Task to complete -
Collect all lines containing the word "enemyHitsEdges" from the data.

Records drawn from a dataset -
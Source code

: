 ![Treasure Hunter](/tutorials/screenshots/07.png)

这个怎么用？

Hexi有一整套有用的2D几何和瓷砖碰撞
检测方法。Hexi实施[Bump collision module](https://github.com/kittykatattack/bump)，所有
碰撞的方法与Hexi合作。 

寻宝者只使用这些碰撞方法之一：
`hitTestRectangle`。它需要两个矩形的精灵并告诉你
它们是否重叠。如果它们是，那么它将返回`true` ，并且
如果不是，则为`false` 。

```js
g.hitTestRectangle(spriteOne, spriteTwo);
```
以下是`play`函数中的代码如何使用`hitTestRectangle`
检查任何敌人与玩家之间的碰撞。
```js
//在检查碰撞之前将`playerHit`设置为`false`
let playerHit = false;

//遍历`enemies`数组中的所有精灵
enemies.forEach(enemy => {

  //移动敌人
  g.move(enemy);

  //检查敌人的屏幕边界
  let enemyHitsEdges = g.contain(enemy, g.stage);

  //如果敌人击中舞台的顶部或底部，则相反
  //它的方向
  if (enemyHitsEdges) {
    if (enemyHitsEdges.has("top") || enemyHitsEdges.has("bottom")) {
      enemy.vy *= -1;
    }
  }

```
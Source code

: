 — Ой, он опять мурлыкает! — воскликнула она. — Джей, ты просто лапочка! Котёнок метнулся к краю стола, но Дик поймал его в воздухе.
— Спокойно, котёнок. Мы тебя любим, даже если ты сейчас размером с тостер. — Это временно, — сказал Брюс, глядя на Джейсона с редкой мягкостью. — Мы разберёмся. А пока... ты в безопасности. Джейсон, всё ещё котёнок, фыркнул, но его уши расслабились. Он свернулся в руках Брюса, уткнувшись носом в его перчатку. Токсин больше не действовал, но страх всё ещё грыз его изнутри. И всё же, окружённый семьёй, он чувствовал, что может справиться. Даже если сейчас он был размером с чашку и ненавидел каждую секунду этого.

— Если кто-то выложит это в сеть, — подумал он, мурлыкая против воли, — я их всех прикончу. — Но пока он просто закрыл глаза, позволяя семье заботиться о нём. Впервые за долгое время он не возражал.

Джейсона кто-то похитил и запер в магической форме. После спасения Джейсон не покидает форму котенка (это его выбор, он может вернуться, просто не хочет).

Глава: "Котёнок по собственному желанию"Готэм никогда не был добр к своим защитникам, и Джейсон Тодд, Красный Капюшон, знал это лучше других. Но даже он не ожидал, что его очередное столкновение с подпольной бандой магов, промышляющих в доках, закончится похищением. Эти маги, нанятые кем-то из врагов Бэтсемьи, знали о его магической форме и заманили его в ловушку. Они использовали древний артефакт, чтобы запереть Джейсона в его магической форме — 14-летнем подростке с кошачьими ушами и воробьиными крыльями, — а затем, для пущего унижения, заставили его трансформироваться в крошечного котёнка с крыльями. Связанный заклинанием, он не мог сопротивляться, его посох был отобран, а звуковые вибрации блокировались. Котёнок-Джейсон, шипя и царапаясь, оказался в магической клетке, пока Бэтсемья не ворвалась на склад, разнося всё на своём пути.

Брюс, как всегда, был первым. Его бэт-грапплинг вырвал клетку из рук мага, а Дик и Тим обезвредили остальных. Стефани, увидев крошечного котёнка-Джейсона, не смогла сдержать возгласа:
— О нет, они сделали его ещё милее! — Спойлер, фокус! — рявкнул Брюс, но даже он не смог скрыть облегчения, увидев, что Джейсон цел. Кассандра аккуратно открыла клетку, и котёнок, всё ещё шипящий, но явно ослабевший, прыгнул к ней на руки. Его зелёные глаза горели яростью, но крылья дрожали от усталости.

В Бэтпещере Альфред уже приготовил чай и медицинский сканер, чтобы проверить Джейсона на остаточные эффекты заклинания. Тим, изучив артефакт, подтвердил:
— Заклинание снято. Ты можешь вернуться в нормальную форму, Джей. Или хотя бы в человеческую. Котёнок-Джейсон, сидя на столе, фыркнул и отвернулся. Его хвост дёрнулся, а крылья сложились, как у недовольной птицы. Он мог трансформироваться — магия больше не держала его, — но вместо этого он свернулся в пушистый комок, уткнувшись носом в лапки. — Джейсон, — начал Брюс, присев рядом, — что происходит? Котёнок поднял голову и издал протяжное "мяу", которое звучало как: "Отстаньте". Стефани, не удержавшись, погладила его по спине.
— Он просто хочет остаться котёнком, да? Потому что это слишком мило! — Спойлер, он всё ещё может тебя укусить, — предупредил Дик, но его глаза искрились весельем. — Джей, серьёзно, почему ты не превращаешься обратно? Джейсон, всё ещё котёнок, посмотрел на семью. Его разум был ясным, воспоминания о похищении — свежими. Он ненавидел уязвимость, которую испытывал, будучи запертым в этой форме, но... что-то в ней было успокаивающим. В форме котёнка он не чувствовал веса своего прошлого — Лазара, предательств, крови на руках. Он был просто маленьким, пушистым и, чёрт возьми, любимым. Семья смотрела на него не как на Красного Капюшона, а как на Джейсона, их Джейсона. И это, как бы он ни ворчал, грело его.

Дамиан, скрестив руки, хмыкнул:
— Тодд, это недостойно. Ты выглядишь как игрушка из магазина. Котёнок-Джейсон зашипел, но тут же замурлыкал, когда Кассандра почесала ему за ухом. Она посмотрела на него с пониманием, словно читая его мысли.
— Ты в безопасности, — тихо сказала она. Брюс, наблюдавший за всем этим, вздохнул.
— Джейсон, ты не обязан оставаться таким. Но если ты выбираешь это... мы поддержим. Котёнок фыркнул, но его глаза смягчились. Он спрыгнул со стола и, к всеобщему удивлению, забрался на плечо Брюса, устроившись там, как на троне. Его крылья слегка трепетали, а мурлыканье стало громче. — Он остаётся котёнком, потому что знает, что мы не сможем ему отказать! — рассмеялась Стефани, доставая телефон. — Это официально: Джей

Worked solution -
  let enemyHitsEdges = g.contain(enemy, g.stage);
  if (enemyHitsEdges) {
    if (enemyHitsEdges.has("top") || enemyHitsEdges.has("bottom")) {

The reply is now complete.